= Tessa Traeger =

British photographer (born 1938)

Tessa Traeger (born 1938) is a British photographer. She is known for her still life and food photography, and has worked as an advertising photographer. Her work has been published in two books of her own; included in a number of books with others on gardening and food; exhibited in both solo and group exhibitions; and is held in the collections of the National Portrait Gallery and Victoria and Albert Museum, London.

== Biography ==
Traeger was born in Streatham, grew up in Sussex, and later relocated to London after completing college. She studied photography at Guildford School of Art.
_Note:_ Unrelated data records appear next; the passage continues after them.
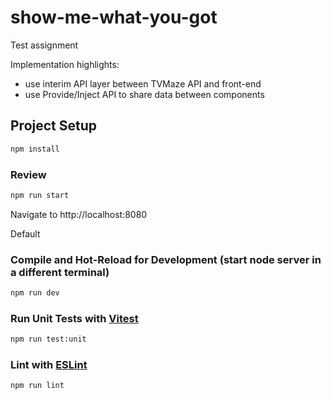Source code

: # show-me-what-you-got

Test assignment

Implementation highlights:

* use interim API layer between TVMaze API and front-end
* use Provide/Inject API to share data between components

## Project Setup

```sh
npm install
```

### Review

```sh
npm run start
```

Navigate to http://localhost:8080

Default 

### Compile and Hot-Reload for Development (start node server in a different terminal)

```sh
npm run dev
```

### Run Unit Tests with [Vitest](https://vitest.dev/)

```sh
npm run test:unit
```

### Lint with [ESLint](https://eslint.org/)

```sh
npm run lint
```
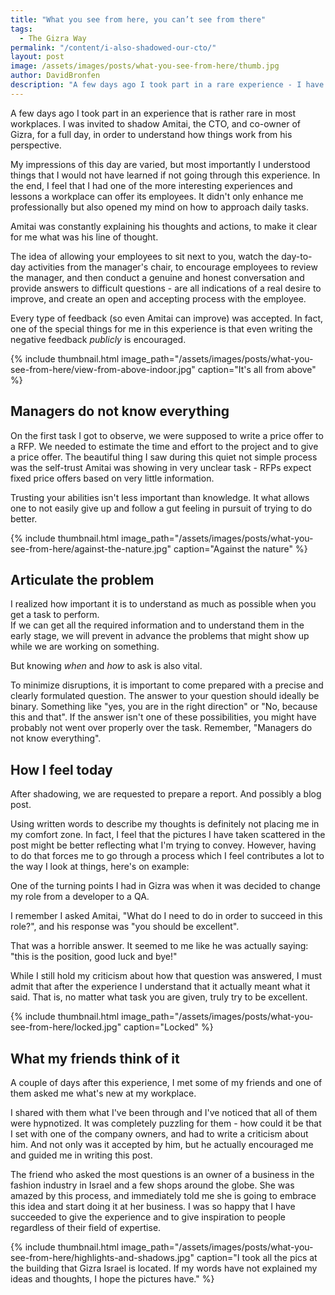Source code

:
 ```yaml
---
title: "What you see from here, you can’t see from there"
tags:
  - The Gizra Way  
permalink: "/content/i-also-shadowed-our-cto/"  
layout: post  
image: /assets/images/posts/what-you-see-from-here/thumb.jpg    
author: DavidBronfen  
description: "A few days ago I took part in a rare experience - I have shadowed my boss."
---
```


A few days ago I took part in an experience that is rather rare in most workplaces. I was invited to shadow Amitai, the CTO, and co-owner of Gizra, for a full day, in order to understand how things work from his perspective.

My impressions of this day are varied, but most importantly I understood things that I would not have learned if not going through this experience. In the end, I feel that I had one of the more interesting experiences and lessons a workplace can offer its employees. It didn't only enhance me professionally but also opened my mind on how to approach daily tasks.

Amitai was constantly explaining his thoughts and actions, to make it clear for me what was his line of thought.

The idea of allowing your employees to sit next to you, watch the day-to-day activities from the manager's chair, to encourage employees to review the manager, and then conduct a genuine and honest conversation and provide answers to difficult questions - are all indications of a real desire to improve, and create an open and accepting process with the employee.

Every type of feedback (so even Amitai can improve) was accepted. In fact, one of the special things for me in this experience is that even writing the negative feedback _publicly_ is encouraged.

{% include thumbnail.html  image_path="/assets/images/posts/what-you-see-from-here/view-from-above-indoor.jpg" caption="It's all from above" %}

## Managers do not know everything

On the first task I got to observe, we were supposed to write a price offer to a RFP. We needed to estimate the time and effort to the project and to give a price offer. The beautiful thing I saw during this quiet not simple process was the self-trust Amitai was showing in very unclear task - RFPs expect fixed price offers based on very little information.

Trusting your abilities isn't less important than knowledge. It what allows one to not easily give up and follow a gut feeling in pursuit of trying to do better.

{% include thumbnail.html  image_path="/assets/images/posts/what-you-see-from-here/against-the-nature.jpg" caption="Against the nature" %}

## Articulate the problem

I realized how important it is to understand as much as possible when you get a task to perform.  
If we can get all the required information and to understand them in the early stage, we will prevent in advance the problems that might show up while we are working on something.

But knowing _when_ and _how_ to ask is also vital.

To minimize disruptions, it is important to come prepared with a precise and clearly formulated question. The answer to your question should ideally be binary. Something like "yes, you are in the right direction" or "No, because this and that". If the answer isn't one of these possibilities, you might have probably not went over properly over the task. Remember, "Managers do not know everything".

## How I feel today

After shadowing, we are requested to prepare a report. And possibly a blog post.

Using written words to describe my thoughts is definitely not placing me in my comfort zone. In fact, I feel that the pictures I have taken scattered in the post might be better reflecting what I'm trying to convey. However, having to do that forces me to go through a process which I feel contributes a lot to the way I look at things, here's on example:

One of the turning points I had in Gizra was when it was decided to change my role from a developer to a QA.

I remember I asked Amitai, "What do I need to do in order to succeed in this role?", and his response was "you should be excellent".

That was a horrible answer. It seemed to me like he was actually saying: "this is the position, good luck and bye!"

While I still hold my criticism about how that question was answered, I must admit that after the experience I understand that it actually meant what it said. That is, no matter what task you are given, truly try to be excellent.

{% include thumbnail.html image_path="/assets/images/posts/what-you-see-from-here/locked.jpg" caption="Locked" %}


## What my friends think of it

A couple of days after this experience, I met some of my friends and one of them asked me what's new at my workplace.

I shared with them what I've been through and I've noticed that all of them were hypnotized. It was completely puzzling for them - how could it be that I set with one of the company owners, and had to write a criticism about him. And not only was it accepted by him, but he actually encouraged me and guided me in writing this post.

The friend who asked the most questions is an owner of a business in the fashion industry in Israel and a few shops around the globe. She was amazed by this process, and immediately told me she is going to embrace this idea and start doing it at her business. I was so happy that I have succeeded to give the experience and to give inspiration to people regardless of their field of expertise.

{% include thumbnail.html image_path="/assets/images/posts/what-you-see-from-here/highlights-and-shadows.jpg"
caption="I took all the pics at the building that Gizra Israel is located. If my words have not explained my ideas and thoughts, I hope the pictures have."
%}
Her initial work experience involved Queen magazine. At the age of 21, she received a £2,800 inheritance, which she used to purchase a Mini car for £500, a set of Nikon cameras, and the rent for her first studio, enabling her to start her freelance career.

==Career==
 She worked on the food pages for the British Vogue magazine for sixteen years, in partnership with food writer Arabella Boxer. Some of this work is collected in their 1991 book A Visual Feast, which won the André Simon Book Award.

In the 1990s, Traeger photographed the hill farmers and their traditional methods in a remote region of south-western France, resulting in her book Voices of the Vivarais (2010).

Her 2013 exhibition, Chemistry of Light, was made by photographing decaying 19th century glass plate negatives that she had inherited.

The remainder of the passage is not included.